◆ What this task involves: In the data below, find each line that contains the word "prisonnier" and copy it.

*** Opening of Given records ***

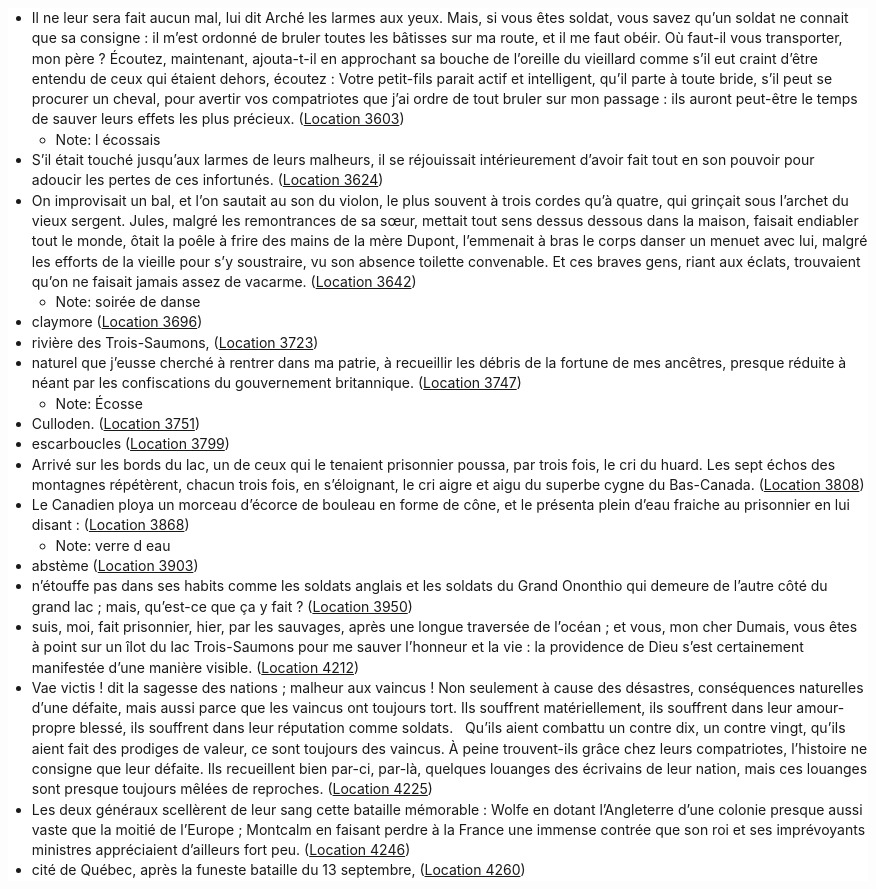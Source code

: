 - Il ne leur sera fait aucun mal, lui dit Arché les larmes aux yeux. Mais, si vous êtes soldat, vous savez qu’un soldat ne connait que sa consigne : il m’est ordonné de bruler toutes les bâtisses sur ma route, et il me faut obéir. Où faut-il vous transporter, mon père ? Écoutez, maintenant, ajouta-t-il en approchant sa bouche de l’oreille du vieillard comme s’il eut craint d’être entendu de ceux qui étaient dehors, écoutez : Votre petit-fils parait actif et intelligent, qu’il parte à toute bride, s’il peut se procurer un cheval, pour avertir vos compatriotes que j’ai ordre de tout bruler sur mon passage : ils auront peut-être le temps de sauver leurs effets les plus précieux. ([Location 3603](https://readwise.io/to_kindle?action=open&asin=B00IOUDXNO&location=3603))
    - Note: l écossais
- S’il était touché jusqu’aux larmes de leurs malheurs, il se réjouissait intérieurement d’avoir fait tout en son pouvoir pour adoucir les pertes de ces infortunés. ([Location 3624](https://readwise.io/to_kindle?action=open&asin=B00IOUDXNO&location=3624))
- On improvisait un bal, et l’on sautait au son du violon, le plus souvent à trois cordes qu’à quatre, qui grinçait sous l’archet du vieux sergent. Jules, malgré les remontrances de sa sœur, mettait tout sens dessus dessous dans la maison, faisait endiabler tout le monde, ôtait la poêle à frire des mains de la mère Dupont, l’emmenait à bras le corps danser un menuet avec lui, malgré les efforts de la vieille pour s’y soustraire, vu son absence toilette convenable. Et ces braves gens, riant aux éclats, trouvaient qu’on ne faisait jamais assez de vacarme. ([Location 3642](https://readwise.io/to_kindle?action=open&asin=B00IOUDXNO&location=3642))
    - Note: soirée de danse
- claymore ([Location 3696](https://readwise.io/to_kindle?action=open&asin=B00IOUDXNO&location=3696))
- rivière des Trois-Saumons, ([Location 3723](https://readwise.io/to_kindle?action=open&asin=B00IOUDXNO&location=3723))
- naturel que j’eusse cherché à rentrer dans ma patrie, à recueillir les débris de la fortune de mes ancêtres, presque réduite à néant par les confiscations du gouvernement britannique. ([Location 3747](https://readwise.io/to_kindle?action=open&asin=B00IOUDXNO&location=3747))
    - Note: Écosse
- Culloden. ([Location 3751](https://readwise.io/to_kindle?action=open&asin=B00IOUDXNO&location=3751))
- escarboucles ([Location 3799](https://readwise.io/to_kindle?action=open&asin=B00IOUDXNO&location=3799))
- Arrivé sur les bords du lac, un de ceux qui le tenaient prisonnier poussa, par trois fois, le cri du huard. Les sept échos des montagnes répétèrent, chacun trois fois, en s’éloignant, le cri aigre et aigu du superbe cygne du Bas-Canada. ([Location 3808](https://readwise.io/to_kindle?action=open&asin=B00IOUDXNO&location=3808))
- Le Canadien ploya un morceau d’écorce de bouleau en forme de cône, et le présenta plein d’eau fraiche au prisonnier en lui disant : ([Location 3868](https://readwise.io/to_kindle?action=open&asin=B00IOUDXNO&location=3868))
    - Note: verre d eau
- abstème ([Location 3903](https://readwise.io/to_kindle?action=open&asin=B00IOUDXNO&location=3903))
- n’étouffe pas dans ses habits comme les soldats anglais et les soldats du Grand Ononthio qui demeure de l’autre côté du grand lac ; mais, qu’est-ce que ça y fait ? ([Location 3950](https://readwise.io/to_kindle?action=open&asin=B00IOUDXNO&location=3950))
- suis, moi, fait prisonnier, hier, par les sauvages, après une longue traversée de l’océan ; et vous, mon cher Dumais, vous êtes à point sur un îlot du lac Trois-Saumons pour me sauver l’honneur et la vie : la providence de Dieu s’est certainement manifestée d’une manière visible. ([Location 4212](https://readwise.io/to_kindle?action=open&asin=B00IOUDXNO&location=4212))
- Vae victis ! dit la sagesse des nations ; malheur aux vaincus ! Non seulement à cause des désastres, conséquences naturelles d’une défaite, mais aussi parce que les vaincus ont toujours tort. Ils souffrent matériellement, ils souffrent dans leur amour-propre blessé, ils souffrent dans leur réputation comme soldats.   Qu’ils aient combattu un contre dix, un contre vingt, qu’ils aient fait des prodiges de valeur, ce sont toujours des vaincus. À peine trouvent-ils grâce chez leurs compatriotes, l’histoire ne consigne que leur défaite. Ils recueillent bien par-ci, par-là, quelques louanges des écrivains de leur nation, mais ces louanges sont presque toujours mêlées de reproches. ([Location 4225](https://readwise.io/to_kindle?action=open&asin=B00IOUDXNO&location=4225))
- Les deux généraux scellèrent de leur sang cette bataille mémorable : Wolfe en dotant l’Angleterre d’une colonie presque aussi vaste que la moitié de l’Europe ; Montcalm en faisant perdre à la France une immense contrée que son roi et ses imprévoyants ministres appréciaient d’ailleurs fort peu. ([Location 4246](https://readwise.io/to_kindle?action=open&asin=B00IOUDXNO&location=4246))
- cité de Québec, après la funeste bataille du 13 septembre, ([Location 4260](https://readwise.io/to_kindle?action=open&asin=B00IOUDXNO&location=4260))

*** Close of Given records ***

◆ Solved problem:
- Arrivé sur les bords du lac, un de ceux qui le tenaient prisonnier poussa, par trois fois, le cri du huard. Les sept échos des montagnes répétèrent, chacun trois fois, en s’éloignant, le cri aigre et aigu du superbe cygne du Bas-Canada. ([Location 3808](https://readwise.io/to_kindle?action=open&asin=B00IOUDXNO&location=3808))
- Le Canadien ploya un morceau d’écorce de bouleau en forme de cône, et le présenta plein d’eau fraiche au prisonnier en lui disant : ([Location 3868](https://readwise.io/to_kindle?action=open&asin=B00IOUDXNO&location=3868))
- suis, moi, fait prisonnier, hier, par les sauvages, après une longue traversée de l’océan ; et vous, mon cher Dumais, vous êtes à point sur un îlot du lac Trois-Saumons pour me sauver l’honneur et la vie : la providence de Dieu s’est certainement manifestée d’une manière visible. ([Location 4212](https://readwise.io/to_kindle?action=open&asin=B00IOUDXNO&location=4212))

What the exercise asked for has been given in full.